* DATA SUPPLIED:

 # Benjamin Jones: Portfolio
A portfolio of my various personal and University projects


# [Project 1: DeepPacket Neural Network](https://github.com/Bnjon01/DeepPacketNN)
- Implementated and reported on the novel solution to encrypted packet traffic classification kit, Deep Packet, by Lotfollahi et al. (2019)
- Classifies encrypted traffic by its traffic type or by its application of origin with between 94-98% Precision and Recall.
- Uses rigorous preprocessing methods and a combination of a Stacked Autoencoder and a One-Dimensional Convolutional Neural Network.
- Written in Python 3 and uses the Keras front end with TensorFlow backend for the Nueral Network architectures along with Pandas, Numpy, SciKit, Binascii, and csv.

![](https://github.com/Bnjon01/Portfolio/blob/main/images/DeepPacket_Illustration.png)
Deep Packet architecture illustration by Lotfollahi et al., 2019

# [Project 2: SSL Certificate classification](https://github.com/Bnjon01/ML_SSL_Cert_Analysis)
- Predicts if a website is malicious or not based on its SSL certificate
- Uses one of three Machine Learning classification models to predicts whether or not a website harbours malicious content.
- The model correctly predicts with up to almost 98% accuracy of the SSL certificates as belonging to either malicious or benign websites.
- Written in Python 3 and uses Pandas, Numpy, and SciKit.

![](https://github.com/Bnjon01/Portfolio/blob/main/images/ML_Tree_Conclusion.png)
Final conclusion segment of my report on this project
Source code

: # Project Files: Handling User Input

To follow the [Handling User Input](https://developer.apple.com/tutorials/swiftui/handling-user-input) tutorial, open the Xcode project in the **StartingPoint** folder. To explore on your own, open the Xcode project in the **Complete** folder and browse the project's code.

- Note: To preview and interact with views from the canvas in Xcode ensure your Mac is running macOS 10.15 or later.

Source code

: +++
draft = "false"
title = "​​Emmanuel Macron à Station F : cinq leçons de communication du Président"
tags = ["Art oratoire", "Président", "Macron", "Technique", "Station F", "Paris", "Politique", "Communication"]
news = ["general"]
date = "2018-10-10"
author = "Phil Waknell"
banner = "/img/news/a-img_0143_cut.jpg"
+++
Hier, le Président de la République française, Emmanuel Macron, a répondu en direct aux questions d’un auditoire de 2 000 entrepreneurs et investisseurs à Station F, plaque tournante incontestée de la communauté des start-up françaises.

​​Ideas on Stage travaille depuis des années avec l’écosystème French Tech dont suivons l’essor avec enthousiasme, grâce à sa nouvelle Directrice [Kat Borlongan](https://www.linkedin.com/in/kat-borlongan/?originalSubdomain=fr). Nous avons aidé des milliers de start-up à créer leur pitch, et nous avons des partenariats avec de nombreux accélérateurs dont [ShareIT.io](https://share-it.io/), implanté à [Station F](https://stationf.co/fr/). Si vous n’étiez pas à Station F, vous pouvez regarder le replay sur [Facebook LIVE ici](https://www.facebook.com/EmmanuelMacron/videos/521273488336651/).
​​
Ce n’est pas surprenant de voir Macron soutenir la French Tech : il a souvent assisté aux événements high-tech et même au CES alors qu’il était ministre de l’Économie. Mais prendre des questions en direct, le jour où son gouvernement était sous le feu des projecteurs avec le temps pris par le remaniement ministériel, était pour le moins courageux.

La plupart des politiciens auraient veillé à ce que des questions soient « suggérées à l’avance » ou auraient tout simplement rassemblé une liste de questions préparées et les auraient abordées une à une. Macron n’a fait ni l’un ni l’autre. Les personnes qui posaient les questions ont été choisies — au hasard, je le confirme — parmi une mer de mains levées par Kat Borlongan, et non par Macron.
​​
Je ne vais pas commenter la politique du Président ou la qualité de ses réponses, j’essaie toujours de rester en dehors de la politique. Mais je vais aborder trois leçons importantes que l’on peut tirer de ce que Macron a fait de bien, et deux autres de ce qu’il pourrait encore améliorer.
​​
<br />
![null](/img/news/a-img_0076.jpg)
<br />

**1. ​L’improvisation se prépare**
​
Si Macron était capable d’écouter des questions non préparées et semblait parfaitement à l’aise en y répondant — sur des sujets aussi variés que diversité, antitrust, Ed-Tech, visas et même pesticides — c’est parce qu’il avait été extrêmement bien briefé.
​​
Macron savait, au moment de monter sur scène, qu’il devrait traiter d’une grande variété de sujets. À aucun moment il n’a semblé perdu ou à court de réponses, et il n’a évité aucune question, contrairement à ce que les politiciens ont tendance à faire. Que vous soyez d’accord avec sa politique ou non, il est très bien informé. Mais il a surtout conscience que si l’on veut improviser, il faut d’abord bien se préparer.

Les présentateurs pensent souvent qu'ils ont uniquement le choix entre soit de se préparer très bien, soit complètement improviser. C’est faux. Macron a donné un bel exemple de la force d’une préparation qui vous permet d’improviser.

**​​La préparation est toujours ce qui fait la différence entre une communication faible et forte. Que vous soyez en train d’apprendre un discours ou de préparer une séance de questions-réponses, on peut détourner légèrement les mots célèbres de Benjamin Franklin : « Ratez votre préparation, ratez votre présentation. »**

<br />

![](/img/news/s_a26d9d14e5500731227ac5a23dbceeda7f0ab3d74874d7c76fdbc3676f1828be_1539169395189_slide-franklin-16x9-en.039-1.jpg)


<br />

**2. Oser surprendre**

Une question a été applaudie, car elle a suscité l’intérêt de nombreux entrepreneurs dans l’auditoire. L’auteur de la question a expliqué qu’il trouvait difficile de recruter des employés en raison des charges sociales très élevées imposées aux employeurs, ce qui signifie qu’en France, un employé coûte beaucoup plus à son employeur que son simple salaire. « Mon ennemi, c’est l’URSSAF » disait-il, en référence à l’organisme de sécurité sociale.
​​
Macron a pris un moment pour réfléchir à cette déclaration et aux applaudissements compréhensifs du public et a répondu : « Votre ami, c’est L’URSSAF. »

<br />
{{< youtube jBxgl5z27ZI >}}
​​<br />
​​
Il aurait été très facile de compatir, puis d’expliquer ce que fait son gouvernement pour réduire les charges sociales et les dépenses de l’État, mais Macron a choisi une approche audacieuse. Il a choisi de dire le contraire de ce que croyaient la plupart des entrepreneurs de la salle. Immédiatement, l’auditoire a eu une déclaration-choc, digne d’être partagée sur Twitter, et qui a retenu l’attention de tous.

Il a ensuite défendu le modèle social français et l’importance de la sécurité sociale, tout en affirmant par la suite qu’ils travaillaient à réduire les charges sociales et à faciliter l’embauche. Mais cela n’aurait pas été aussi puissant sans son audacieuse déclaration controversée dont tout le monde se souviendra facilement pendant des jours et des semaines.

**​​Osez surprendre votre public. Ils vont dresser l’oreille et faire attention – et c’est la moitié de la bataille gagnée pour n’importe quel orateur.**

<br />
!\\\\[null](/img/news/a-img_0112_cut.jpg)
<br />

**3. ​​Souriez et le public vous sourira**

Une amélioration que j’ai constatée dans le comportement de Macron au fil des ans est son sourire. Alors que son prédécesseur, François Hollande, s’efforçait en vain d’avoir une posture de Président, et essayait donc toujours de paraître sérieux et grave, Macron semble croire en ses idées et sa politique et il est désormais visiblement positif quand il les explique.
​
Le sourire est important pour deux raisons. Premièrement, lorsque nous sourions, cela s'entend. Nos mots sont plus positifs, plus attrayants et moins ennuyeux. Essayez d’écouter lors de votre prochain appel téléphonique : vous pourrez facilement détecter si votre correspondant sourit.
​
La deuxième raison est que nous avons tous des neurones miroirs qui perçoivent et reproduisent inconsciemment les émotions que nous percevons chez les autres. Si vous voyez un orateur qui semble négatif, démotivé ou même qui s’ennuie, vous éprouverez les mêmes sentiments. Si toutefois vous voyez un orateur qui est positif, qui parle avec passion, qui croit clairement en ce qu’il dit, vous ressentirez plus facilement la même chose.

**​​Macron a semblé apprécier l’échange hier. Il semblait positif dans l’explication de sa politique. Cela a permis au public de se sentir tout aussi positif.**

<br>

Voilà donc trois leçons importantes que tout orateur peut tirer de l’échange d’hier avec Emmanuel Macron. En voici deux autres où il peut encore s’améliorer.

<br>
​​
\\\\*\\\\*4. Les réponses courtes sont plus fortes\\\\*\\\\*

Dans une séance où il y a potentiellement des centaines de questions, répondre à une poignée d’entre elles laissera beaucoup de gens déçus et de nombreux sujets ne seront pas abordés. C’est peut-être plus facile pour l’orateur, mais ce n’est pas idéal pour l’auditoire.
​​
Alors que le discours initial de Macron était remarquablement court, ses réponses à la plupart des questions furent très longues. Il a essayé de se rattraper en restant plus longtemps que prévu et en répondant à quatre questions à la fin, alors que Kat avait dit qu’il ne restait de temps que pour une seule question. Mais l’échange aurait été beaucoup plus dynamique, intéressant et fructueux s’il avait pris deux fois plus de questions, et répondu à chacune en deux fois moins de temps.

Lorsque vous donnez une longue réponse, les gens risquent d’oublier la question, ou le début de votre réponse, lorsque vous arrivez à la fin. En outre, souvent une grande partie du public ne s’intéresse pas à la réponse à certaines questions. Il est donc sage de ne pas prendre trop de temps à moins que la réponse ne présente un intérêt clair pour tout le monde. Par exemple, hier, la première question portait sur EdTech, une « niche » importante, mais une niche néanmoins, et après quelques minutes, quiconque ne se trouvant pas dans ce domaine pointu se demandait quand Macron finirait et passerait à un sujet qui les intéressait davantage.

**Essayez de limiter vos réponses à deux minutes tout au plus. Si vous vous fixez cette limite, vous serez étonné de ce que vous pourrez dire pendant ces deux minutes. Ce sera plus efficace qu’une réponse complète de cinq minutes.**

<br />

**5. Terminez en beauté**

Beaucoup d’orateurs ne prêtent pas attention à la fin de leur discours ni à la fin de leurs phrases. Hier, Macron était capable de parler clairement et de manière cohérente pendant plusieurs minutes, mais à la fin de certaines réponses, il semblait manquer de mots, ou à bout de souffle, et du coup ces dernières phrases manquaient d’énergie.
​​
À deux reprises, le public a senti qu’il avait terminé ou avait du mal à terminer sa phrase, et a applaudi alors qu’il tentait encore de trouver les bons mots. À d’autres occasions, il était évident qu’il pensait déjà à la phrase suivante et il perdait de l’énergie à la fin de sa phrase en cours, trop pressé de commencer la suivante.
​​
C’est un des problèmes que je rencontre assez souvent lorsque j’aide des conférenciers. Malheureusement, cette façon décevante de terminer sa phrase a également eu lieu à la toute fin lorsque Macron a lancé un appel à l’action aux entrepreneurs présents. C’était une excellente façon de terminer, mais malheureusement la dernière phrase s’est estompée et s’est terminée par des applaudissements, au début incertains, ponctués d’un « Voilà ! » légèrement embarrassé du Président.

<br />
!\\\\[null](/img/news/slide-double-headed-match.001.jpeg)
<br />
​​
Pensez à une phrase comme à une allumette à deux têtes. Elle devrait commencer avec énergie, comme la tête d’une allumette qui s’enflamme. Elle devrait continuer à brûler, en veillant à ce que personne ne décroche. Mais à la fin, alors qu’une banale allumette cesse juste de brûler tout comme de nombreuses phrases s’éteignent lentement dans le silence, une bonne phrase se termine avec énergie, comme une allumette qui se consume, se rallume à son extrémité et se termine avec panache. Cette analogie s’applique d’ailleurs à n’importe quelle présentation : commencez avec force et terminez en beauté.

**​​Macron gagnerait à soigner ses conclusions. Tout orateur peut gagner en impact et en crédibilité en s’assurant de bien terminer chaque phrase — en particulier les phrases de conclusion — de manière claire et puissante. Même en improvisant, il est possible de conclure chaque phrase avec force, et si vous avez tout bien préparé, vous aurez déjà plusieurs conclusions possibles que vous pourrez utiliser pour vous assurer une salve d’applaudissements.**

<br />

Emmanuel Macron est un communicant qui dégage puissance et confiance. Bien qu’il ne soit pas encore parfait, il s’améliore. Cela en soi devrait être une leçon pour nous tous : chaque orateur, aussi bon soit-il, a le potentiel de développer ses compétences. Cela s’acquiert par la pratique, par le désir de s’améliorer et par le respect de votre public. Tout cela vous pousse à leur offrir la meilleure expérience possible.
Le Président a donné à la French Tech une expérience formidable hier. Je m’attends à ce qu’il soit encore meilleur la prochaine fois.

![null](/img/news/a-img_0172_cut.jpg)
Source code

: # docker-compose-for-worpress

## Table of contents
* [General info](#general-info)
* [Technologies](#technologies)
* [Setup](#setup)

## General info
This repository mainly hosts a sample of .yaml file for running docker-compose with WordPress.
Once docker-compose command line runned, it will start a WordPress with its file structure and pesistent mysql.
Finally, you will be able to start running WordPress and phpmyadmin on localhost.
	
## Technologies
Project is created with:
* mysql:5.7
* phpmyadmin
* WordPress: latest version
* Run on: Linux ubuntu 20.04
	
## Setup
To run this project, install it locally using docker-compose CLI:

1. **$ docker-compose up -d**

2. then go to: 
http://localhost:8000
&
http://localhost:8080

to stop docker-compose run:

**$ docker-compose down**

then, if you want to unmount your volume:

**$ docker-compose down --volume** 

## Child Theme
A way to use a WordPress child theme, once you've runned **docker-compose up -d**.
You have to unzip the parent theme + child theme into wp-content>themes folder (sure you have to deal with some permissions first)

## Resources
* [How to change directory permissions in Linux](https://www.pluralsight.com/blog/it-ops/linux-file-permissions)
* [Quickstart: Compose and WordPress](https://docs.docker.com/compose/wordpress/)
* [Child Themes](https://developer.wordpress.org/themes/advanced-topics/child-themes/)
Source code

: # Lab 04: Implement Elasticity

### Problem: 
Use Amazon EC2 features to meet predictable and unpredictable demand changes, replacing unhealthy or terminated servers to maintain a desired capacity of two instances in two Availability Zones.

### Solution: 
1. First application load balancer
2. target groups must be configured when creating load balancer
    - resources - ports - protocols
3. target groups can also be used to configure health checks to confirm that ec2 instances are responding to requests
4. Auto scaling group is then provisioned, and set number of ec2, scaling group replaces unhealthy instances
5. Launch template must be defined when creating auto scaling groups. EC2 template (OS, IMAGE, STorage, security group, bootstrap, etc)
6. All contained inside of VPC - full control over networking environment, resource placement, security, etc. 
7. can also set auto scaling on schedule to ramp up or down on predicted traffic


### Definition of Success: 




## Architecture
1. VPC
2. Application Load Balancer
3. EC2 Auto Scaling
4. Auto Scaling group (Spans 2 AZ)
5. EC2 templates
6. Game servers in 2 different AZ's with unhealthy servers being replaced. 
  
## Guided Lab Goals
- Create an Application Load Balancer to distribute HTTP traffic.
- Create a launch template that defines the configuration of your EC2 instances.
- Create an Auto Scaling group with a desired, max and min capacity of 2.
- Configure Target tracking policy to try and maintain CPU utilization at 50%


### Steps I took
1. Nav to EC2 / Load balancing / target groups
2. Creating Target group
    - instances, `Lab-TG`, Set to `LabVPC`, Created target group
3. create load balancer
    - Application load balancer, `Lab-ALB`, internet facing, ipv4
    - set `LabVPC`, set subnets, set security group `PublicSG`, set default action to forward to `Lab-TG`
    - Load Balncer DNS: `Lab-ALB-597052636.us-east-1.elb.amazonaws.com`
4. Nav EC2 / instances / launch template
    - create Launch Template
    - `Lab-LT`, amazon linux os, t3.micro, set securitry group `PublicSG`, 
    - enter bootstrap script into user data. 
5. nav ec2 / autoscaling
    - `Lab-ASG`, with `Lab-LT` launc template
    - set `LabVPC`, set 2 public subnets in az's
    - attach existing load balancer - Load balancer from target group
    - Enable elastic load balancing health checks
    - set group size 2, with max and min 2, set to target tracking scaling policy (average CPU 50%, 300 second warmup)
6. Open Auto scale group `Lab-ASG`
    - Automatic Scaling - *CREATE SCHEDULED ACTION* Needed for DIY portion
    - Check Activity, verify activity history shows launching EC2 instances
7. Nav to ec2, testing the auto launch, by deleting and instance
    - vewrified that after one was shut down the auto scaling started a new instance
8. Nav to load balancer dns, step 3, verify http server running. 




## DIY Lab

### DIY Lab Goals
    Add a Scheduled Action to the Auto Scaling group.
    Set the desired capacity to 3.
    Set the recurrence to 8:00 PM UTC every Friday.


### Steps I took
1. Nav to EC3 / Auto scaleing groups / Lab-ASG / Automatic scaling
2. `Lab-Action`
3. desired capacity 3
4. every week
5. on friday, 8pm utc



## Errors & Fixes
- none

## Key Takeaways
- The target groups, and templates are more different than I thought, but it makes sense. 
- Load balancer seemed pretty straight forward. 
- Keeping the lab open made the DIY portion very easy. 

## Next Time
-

* YOUR ASSIGNMENT: Go through the listing above and pull out each line containing the word "Automatic".

* SOLUTION TO THIS TASK:
    - Automatic Scaling - *CREATE SCHEDULED ACTION* Needed for DIY portion
1. Nav to EC3 / Auto scaleing groups / Lab-ASG / Automatic scaling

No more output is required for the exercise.